Retype the entries exactly. Include every line.

--- RECORDS ---

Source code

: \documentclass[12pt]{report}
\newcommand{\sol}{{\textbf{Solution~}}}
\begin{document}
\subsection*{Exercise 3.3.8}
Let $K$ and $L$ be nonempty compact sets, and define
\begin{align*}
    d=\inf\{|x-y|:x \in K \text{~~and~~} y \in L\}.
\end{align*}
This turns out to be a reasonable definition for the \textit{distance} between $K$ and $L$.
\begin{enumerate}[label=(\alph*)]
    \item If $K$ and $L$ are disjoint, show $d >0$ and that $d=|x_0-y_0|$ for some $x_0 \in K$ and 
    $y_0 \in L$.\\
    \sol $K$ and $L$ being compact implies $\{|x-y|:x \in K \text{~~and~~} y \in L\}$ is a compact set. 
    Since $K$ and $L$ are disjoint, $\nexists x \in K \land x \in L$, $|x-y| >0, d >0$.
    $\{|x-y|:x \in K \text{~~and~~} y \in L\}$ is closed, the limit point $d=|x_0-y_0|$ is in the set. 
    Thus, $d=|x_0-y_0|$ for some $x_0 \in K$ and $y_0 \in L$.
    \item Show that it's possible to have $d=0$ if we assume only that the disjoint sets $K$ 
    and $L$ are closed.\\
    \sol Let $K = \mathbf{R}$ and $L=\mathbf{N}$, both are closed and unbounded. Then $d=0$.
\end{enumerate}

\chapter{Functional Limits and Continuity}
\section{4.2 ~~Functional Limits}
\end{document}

---

(ANSWER BOX):
Source code

: \documentclass[12pt]{report}
\newcommand{\sol}{{\textbf{Solution~}}}
\begin{document}
\subsection*{Exercise 3.3.8}
Let $K$ and $L$ be nonempty compact sets, and define
\begin{align*}
    d=\inf\{|x-y|:x \in K \text{~~and~~} y \in L\}.
\end{align*}
This turns out to be a reasonable definition for the \textit{distance} between $K$ and $L$.
\begin{enumerate}[label=(\alph*)]
    \item If $K$ and $L$ are disjoint, show $d >0$ and that $d=|x_0-y_0|$ for some $x_0 \in K$ and 
    $y_0 \in L$.\\
    \sol $K$ and $L$ being compact implies $\{|x-y|:x \in K \text{~~and~~} y \in L\}$ is a compact set. 
    Since $K$ and $L$ are disjoint, $\nexists x \in K \land x \in L$, $|x-y| >0, d >0$.
    $\{|x-y|:x \in K \text{~~and~~} y \in L\}$ is closed, the limit point $d=|x_0-y_0|$ is in the set. 
    Thus, $d=|x_0-y_0|$ for some $x_0 \in K$ and $y_0 \in L$.
    \item Show that it's possible to have $d=0$ if we assume only that the disjoint sets $K$ 
    and $L$ are closed.\\
    \sol Let $K = \mathbf{R}$ and $L=\mathbf{N}$, both are closed and unbounded. Then $d=0$.
\end{enumerate}

\chapter{Functional Limits and Continuity}
\section{4.2 ~~Functional Limits}
\end{document}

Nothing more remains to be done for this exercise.